Give every line of the data again, exactly as it is written.

**Extracted material**
[Start of Attachment]

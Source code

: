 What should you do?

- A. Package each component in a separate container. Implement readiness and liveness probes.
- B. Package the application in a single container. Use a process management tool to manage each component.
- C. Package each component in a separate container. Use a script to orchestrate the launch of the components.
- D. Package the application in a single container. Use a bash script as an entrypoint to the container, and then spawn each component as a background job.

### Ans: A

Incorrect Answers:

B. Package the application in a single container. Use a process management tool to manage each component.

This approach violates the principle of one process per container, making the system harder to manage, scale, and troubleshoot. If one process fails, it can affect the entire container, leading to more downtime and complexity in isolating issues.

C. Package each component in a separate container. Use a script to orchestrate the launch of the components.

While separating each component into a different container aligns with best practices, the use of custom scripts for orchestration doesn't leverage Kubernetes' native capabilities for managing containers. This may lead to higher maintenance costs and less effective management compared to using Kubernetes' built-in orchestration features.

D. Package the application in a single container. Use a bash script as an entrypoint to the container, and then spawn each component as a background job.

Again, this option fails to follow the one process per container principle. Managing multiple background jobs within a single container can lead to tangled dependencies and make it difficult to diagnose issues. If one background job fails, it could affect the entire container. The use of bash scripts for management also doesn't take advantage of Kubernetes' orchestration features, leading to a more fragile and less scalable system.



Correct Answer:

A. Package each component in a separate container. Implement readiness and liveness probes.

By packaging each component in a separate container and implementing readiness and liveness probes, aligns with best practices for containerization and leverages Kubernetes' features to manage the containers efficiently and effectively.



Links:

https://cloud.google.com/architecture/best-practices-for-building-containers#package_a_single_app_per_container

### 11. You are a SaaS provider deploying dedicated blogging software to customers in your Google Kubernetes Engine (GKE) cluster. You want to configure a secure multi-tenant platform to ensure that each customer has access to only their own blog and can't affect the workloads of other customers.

[End of Attachment]

**Exercise answer**
Source code

: What should you do?

- A. Package each component in a separate container. Implement readiness and liveness probes.
- B. Package the application in a single container. Use a process management tool to manage each component.
- C. Package each component in a separate container. Use a script to orchestrate the launch of the components.
- D. Package the application in a single container. Use a bash script as an entrypoint to the container, and then spawn each component as a background job.

### Ans: A

Incorrect Answers:

B. Package the application in a single container. Use a process management tool to manage each component.

This approach violates the principle of one process per container, making the system harder to manage, scale, and troubleshoot. If one process fails, it can affect the entire container, leading to more downtime and complexity in isolating issues.

C. Package each component in a separate container. Use a script to orchestrate the launch of the components.

While separating each component into a different container aligns with best practices, the use of custom scripts for orchestration doesn't leverage Kubernetes' native capabilities for managing containers. This may lead to higher maintenance costs and less effective management compared to using Kubernetes' built-in orchestration features.

D. Package the application in a single container. Use a bash script as an entrypoint to the container, and then spawn each component as a background job.

Again, this option fails to follow the one process per container principle. Managing multiple background jobs within a single container can lead to tangled dependencies and make it difficult to diagnose issues. If one background job fails, it could affect the entire container. The use of bash scripts for management also doesn't take advantage of Kubernetes' orchestration features, leading to a more fragile and less scalable system.



Correct Answer:

A. Package each component in a separate container. Implement readiness and liveness probes.

By packaging each component in a separate container and implementing readiness and liveness probes, aligns with best practices for containerization and leverages Kubernetes' features to manage the containers efficiently and effectively.



Links:

https://cloud.google.com/architecture/best-practices-for-building-containers#package_a_single_app_per_container

### 11. You are a SaaS provider deploying dedicated blogging software to customers in your Google Kubernetes Engine (GKE) cluster. You want to configure a secure multi-tenant platform to ensure that each customer has access to only their own blog and can't affect the workloads of other customers.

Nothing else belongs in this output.